The Centers for Disease Control recently redefined its definition of close contact, which previously was being within 6 feet of an infected person for 15 minutes at a time. But now it’s within 6 feet of that person for a cumulative total of 15 minutes over a 24-hour period, whether you’re wearing a mask or not, even though the science shows masks are effective in helping slow the spread of COVID-19. That means if you spoke with an infected person in the grocery store for five minutes and then on your street later that day for 10 minutes and both times you were within 6 feet, it’s considered close contact.

It’s important to know exactly when you had contact with an infected person. The CDC says exposure starts from two days before a person first starts showing signs of COVID-19 or two days before an asymptomatic person tests positive.

What factors into COVID-19 exposure risk?

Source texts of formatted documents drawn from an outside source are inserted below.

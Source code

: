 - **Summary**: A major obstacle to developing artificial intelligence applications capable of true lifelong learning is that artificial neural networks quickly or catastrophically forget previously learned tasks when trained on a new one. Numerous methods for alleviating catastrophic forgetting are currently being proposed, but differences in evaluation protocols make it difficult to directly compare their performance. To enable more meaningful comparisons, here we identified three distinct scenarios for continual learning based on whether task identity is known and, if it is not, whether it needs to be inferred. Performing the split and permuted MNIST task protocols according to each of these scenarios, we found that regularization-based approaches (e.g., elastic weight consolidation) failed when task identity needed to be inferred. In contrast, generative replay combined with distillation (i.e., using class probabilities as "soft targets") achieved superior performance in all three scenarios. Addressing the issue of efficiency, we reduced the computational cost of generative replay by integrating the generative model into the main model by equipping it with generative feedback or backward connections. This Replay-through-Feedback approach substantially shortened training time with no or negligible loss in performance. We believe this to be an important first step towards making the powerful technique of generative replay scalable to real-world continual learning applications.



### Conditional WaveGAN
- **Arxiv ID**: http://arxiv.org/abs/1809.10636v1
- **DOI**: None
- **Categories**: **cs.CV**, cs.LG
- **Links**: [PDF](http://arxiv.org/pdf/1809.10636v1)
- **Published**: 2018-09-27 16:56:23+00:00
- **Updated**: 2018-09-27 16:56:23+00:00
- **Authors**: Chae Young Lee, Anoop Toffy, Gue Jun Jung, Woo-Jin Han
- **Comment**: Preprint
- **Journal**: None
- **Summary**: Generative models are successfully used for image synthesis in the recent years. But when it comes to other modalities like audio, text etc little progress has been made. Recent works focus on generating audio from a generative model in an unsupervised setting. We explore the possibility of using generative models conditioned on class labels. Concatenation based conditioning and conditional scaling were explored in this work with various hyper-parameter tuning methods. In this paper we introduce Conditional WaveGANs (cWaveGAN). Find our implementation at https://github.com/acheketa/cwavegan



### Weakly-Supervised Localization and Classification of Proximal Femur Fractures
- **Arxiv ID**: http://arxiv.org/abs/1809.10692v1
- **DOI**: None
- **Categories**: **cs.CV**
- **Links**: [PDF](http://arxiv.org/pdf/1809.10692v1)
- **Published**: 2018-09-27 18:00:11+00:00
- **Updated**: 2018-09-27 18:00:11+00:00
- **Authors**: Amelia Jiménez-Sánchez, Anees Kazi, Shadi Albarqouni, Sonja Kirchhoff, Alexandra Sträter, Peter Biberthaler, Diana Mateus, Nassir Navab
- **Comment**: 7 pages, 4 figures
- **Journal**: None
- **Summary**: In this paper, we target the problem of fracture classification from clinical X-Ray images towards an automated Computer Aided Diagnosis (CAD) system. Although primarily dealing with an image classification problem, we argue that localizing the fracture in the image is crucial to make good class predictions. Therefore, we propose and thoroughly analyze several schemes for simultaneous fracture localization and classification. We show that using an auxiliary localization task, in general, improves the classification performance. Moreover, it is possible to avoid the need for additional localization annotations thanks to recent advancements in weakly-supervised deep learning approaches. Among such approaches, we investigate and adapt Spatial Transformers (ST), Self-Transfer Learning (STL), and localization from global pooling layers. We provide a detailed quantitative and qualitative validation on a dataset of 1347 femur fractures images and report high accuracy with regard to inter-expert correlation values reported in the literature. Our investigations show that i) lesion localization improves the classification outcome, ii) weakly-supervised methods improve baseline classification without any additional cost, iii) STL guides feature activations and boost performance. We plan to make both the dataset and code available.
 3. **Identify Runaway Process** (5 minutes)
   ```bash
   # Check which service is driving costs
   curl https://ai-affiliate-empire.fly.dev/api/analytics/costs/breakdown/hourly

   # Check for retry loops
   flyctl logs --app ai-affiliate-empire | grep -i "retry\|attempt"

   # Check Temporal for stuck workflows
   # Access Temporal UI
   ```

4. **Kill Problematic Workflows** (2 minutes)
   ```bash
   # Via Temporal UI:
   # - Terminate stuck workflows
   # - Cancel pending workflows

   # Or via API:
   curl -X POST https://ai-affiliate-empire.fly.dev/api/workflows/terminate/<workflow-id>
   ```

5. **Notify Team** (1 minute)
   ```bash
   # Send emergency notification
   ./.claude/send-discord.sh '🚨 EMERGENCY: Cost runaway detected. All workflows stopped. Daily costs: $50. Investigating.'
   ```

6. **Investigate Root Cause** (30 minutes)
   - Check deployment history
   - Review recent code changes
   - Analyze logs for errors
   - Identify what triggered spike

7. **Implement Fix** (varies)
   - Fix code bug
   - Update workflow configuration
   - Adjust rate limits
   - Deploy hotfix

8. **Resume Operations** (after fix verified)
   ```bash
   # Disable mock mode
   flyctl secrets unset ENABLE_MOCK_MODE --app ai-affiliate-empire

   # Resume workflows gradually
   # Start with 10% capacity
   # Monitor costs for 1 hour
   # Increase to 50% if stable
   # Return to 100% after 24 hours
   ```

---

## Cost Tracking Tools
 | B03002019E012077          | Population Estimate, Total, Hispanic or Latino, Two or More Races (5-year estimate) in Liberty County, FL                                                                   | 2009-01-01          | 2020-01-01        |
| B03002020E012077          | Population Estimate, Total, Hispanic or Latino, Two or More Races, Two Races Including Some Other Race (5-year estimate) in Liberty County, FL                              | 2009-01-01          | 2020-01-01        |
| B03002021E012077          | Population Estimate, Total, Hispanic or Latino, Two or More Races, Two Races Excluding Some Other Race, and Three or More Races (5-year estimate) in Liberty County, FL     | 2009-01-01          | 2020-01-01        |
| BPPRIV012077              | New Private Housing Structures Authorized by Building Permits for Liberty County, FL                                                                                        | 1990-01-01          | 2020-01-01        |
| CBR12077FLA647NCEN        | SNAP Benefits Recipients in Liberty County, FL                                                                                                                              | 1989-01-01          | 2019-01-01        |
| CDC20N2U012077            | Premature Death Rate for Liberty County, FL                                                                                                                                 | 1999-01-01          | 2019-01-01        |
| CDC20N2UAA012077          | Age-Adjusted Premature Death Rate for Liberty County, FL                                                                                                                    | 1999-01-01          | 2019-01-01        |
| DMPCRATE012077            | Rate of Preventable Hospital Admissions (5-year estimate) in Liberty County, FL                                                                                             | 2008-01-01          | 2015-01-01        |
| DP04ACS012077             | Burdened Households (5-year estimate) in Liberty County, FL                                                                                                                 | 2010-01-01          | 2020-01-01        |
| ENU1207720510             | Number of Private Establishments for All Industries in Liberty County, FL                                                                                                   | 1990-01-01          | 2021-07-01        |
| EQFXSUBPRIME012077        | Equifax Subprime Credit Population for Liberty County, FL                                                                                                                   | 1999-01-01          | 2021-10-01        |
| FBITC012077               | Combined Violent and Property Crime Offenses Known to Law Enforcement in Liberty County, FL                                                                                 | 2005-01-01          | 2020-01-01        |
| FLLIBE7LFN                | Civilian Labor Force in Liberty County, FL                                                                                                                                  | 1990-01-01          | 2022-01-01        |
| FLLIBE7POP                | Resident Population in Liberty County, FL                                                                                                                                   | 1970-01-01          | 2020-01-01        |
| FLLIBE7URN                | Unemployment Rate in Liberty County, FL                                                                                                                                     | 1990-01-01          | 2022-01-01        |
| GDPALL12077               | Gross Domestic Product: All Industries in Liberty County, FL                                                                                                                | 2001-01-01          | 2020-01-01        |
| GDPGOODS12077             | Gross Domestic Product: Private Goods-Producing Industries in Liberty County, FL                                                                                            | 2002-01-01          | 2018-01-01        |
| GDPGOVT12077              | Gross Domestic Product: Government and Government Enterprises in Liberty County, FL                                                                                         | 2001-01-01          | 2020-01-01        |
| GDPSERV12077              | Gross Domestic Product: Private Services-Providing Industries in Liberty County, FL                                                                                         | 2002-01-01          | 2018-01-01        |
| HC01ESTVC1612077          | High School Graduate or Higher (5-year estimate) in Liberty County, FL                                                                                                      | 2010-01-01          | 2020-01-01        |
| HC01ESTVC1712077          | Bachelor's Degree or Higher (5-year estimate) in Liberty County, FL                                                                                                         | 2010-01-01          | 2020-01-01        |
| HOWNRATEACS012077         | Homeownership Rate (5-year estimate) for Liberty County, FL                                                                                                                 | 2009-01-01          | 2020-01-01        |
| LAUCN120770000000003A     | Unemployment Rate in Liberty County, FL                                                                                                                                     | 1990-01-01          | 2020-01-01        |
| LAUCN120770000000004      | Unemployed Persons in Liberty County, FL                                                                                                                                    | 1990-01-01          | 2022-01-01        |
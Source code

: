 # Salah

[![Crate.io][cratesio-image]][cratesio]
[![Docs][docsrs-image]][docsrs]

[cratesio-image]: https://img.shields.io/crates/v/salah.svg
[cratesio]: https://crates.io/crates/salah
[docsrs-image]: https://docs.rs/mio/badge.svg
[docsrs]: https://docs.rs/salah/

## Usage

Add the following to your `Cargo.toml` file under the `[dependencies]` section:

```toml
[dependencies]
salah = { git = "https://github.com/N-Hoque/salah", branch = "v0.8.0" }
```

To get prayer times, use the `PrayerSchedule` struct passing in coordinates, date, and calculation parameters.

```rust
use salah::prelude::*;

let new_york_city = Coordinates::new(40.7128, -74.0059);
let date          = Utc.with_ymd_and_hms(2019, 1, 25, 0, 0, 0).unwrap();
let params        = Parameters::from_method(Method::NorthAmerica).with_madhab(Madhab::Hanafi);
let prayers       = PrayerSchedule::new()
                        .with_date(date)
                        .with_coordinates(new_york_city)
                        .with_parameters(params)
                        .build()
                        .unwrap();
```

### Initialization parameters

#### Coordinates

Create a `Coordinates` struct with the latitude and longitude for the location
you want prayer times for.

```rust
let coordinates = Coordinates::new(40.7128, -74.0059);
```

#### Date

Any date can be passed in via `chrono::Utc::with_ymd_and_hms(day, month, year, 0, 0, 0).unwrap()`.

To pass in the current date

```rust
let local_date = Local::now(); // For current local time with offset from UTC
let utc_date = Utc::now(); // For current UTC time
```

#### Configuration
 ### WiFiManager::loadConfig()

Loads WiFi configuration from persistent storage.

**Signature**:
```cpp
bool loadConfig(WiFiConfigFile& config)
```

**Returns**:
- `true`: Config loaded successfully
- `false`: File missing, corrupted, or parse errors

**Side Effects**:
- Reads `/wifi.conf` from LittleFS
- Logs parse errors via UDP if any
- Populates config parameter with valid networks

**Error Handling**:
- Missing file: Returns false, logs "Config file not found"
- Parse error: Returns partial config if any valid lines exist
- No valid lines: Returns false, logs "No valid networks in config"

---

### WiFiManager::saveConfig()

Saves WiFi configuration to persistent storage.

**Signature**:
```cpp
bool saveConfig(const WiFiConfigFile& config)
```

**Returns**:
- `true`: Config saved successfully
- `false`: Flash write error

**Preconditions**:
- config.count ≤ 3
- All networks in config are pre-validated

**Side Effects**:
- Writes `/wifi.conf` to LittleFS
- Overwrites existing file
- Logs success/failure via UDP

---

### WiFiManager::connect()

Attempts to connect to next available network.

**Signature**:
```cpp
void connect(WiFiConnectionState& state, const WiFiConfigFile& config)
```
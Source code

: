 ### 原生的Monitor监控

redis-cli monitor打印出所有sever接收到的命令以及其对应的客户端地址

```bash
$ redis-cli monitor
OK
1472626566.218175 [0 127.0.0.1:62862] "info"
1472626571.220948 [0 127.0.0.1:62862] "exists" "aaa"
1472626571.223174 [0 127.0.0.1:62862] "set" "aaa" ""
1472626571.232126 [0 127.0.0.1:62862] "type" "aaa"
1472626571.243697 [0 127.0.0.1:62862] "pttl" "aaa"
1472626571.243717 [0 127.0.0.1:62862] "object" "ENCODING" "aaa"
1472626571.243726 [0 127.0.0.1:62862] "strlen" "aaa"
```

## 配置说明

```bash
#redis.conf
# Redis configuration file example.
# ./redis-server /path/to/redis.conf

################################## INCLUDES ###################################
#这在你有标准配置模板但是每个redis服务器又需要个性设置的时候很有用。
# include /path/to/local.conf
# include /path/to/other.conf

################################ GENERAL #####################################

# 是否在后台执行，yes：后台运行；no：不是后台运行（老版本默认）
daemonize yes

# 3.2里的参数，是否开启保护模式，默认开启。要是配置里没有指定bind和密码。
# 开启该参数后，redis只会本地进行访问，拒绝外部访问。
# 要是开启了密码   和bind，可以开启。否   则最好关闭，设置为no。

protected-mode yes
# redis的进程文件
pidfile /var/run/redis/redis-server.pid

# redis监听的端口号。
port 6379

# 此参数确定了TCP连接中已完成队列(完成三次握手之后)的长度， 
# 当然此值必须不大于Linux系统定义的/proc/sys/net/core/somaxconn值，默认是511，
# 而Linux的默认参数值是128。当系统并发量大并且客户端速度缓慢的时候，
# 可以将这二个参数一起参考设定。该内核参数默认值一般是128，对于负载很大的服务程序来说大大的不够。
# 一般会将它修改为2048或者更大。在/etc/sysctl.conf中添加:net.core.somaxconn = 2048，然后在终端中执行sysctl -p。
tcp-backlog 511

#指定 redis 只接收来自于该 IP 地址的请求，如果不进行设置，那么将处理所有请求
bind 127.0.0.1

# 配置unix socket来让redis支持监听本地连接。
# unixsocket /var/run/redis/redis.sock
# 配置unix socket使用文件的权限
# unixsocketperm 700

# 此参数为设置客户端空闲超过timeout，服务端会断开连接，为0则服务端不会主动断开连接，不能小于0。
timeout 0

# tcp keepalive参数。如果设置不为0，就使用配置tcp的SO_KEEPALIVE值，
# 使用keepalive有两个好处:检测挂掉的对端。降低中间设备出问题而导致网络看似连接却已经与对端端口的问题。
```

Obviously, if no one is wearing a mask around each other, the risk of exposure rises. There are other factors to keep in mind when defining close contact. That includes proximity, location and duration of exposure—if you’re in close contact with an infected person inside for long periods of time, your exposure risk goes up. It also goes up if the infected person is coughing, sneezing, singing or shouting because more respiratory droplets are being released. Kiss or hug an infected person or share a drink? That’s considered close contact.

For those diagnosed with COVID-19, it’s important to make a list of close contacts. That list should include people at home, work, school, restaurants, hair salons, gyms, etc.

If you’ve had close contact with someone diagnosed with COVID-19, the CDC recommends you stay home for 14 days from your last contact with an infected person and monitor yourself for symptoms. If someone in your household has COVID-19, you’ll need to quarantine for 14 days from the last day of close contact or for 14 days from the date they are cleared from isolation (no longer considered contagious).

Identifying and contacting close contacts is essential, especially since so many people have mild or no COVID-19 symptoms. Be considerate of others and wear a mask to help slow the spread of this serious disease.

Matthew Exline is a pulmonary and critical care physician and medical director of the medical intensive care unit at The Ohio State University Wexner Medical Center. He’s also a professor at The Ohio State University College of Medicine.